■ **Supplied information**:
Segment Open

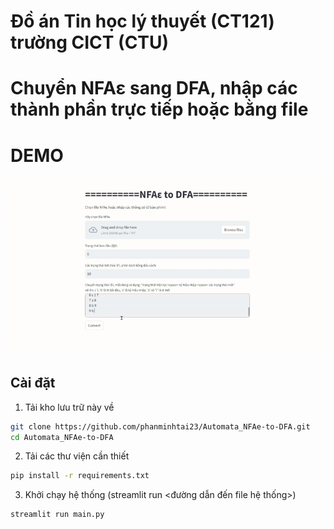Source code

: # Đồ án Tin học lý thuyết (CT121) trường CICT (CTU)
# Chuyển NFAε sang DFA, nhập các thành phần trực tiếp hoặc bằng file
# DEMO
![Demo GIF](./assists/demo_vid_THLT.gif)

## Cài đặt
1. Tải kho lưu trữ này về
```bash
git clone https://github.com/phanminhtai23/Automata_NFAe-to-DFA.git
cd Automata_NFAe-to-DFA
```
2. Tải các thư viện cần thiết
```bash
pip install -r requirements.txt
```
3. Khởi chạy hệ thống (streamlit run <đường dẫn đến file hệ thống>)
```bash
streamlit run main.py
```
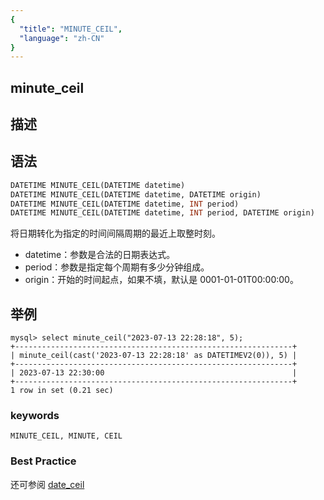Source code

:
 ```yaml
---
{
  "title": "MINUTE_CEIL",
  "language": "zh-CN"
}
---
```


## minute_ceil
## 描述
## 语法

```sql
DATETIME MINUTE_CEIL(DATETIME datetime)
DATETIME MINUTE_CEIL(DATETIME datetime, DATETIME origin)
DATETIME MINUTE_CEIL(DATETIME datetime, INT period)
DATETIME MINUTE_CEIL(DATETIME datetime, INT period, DATETIME origin)
```

将日期转化为指定的时间间隔周期的最近上取整时刻。

- datetime：参数是合法的日期表达式。
- period：参数是指定每个周期有多少分钟组成。
- origin：开始的时间起点，如果不填，默认是 0001-01-01T00:00:00。

## 举例

```
mysql> select minute_ceil("2023-07-13 22:28:18", 5);
+--------------------------------------------------------------+
| minute_ceil(cast('2023-07-13 22:28:18' as DATETIMEV2(0)), 5) |
+--------------------------------------------------------------+
| 2023-07-13 22:30:00                                          |
+--------------------------------------------------------------+
1 row in set (0.21 sec)
```

### keywords

    MINUTE_CEIL, MINUTE, CEIL

### Best Practice

还可参阅 [date_ceil](./date_ceil)
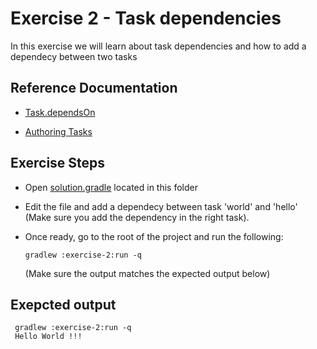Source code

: # Exercise 2 - Task dependencies

In this exercise we will learn about task dependencies and how to add a dependecy between two tasks

## Reference Documentation

- [Task.dependsOn](https://docs.gradle.org/current/dsl/org.gradle.api.Task.html#org.gradle.api.Task:dependsOn(java.lang.Object[]))

- [Authoring Tasks](https://docs.gradle.org/current/userguide/more_about_tasks.html#sec:adding_dependencies_to_tasks)

## Exercise Steps

- Open [solution.gradle](solution.gradle) located in this folder
- Edit the file and add a dependecy between task 'world' and 'hello' (Make sure you add the dependency in the right task). 
- Once ready, go to the root of the project and run the following:

    `gradlew :exercise-2:run -q`

    (Make sure the output matches the expected output below) 

## Exepcted output

```
 gradlew :exercise-2:run -q
 Hello World !!!
 ```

Segment Closed

■ **Try it**: Wherever the string "period" occurs in the data, copy the line that holds it.

■ **Response to this exercise**:
DATETIME MINUTE_CEIL(DATETIME datetime, INT period)
DATETIME MINUTE_CEIL(DATETIME datetime, INT period, DATETIME origin)
- period：参数是指定每个周期有多少分钟组成。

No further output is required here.